1245, you just said and I quote : "Capital end of month - Capital begin of month = P&L (Assuming no additions or subtractions in capital). Then P&L/Capital begin of month = return on capital for that month" So in my previous example you said I made a 100% yearly return on investment but if we follow your calculations I made only 10% (P&L/Capital begin of year = return on capital for that year)! So obviously we do have a problem here...
I don't see the problem. If you would like me to call you, PM me your phone number. I think the issue is you are looking at your return per trade with no unused capital. Your returns are calculated at account level.
You changed the scenario. In the first scenario you implied you had a 1000 account and grew it to a 2000 account: for a return of 100% In the second scenario you said that you had a 10,000 account and grew that by 1000 by doing a trade that required 1000 margin: for a return of 10% In the first scenario you used all of your account to fund the margin requirement on the trade. In the second scenario you used only 10% of your account to fund the margin on the trade.
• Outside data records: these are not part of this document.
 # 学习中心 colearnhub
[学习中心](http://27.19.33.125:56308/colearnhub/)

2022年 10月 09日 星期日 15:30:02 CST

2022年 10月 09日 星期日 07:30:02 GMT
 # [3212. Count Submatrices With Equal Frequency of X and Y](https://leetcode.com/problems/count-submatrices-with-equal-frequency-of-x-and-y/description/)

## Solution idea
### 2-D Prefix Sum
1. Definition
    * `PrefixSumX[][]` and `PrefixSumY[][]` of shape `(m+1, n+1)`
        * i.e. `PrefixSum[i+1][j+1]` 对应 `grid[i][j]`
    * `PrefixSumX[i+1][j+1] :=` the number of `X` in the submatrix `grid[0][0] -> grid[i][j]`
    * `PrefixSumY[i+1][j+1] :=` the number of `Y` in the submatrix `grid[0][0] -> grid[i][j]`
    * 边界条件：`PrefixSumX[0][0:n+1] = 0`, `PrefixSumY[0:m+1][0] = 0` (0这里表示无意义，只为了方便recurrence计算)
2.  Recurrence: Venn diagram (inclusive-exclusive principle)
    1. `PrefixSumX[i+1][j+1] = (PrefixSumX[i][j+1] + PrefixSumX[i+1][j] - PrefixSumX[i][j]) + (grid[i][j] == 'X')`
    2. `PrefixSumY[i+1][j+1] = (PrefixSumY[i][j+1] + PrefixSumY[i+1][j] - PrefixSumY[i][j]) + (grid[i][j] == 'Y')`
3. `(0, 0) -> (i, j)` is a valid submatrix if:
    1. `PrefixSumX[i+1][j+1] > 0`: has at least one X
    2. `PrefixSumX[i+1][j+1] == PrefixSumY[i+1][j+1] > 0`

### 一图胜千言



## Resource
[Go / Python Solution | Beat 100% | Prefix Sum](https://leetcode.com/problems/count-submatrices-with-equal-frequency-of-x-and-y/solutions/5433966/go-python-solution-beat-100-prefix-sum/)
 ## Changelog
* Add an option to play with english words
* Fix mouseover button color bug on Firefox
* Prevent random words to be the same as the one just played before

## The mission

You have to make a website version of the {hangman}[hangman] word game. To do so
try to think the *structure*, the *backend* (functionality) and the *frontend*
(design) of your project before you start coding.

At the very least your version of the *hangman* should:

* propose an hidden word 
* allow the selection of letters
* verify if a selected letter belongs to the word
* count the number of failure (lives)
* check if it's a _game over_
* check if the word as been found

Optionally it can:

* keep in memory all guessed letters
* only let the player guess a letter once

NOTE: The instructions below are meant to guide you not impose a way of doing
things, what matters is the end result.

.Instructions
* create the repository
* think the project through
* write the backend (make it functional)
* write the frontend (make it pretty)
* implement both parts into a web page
No, I did not change anything, in the second "scenario" I simply gave the reader some extra information, that I had $10,000 in my trading account when I initiated the trade. I asked the same question in different trading forums and the answer is always the same : tell people you turned $1,000 into $2,000 and they will say it's a 100% return on investment (once again that $1,000 is only margin money). But tell them that you had $10,000 in your trading account when you initiated the position and now they will tell you : "Hey, wait a minute, that's a 10% return on investment, not 100%" The fact is, some (most?) traders have no clue on how to calculate that return on investment, especially with leveraged financial instruments like the futures or the Forex.
So you bought one share of twtr yesterday. I bought 1000. Our return is the same? The only firms that follow your mehdology are private equity firms that can't guarantee they can deploy all their capital and use the methodology to pad their returns. It's not an intellectually honest way to calculate your returns. Further: one Es option produces a higher return than 500 spy despite having the same risk profile. It doesn't make sense.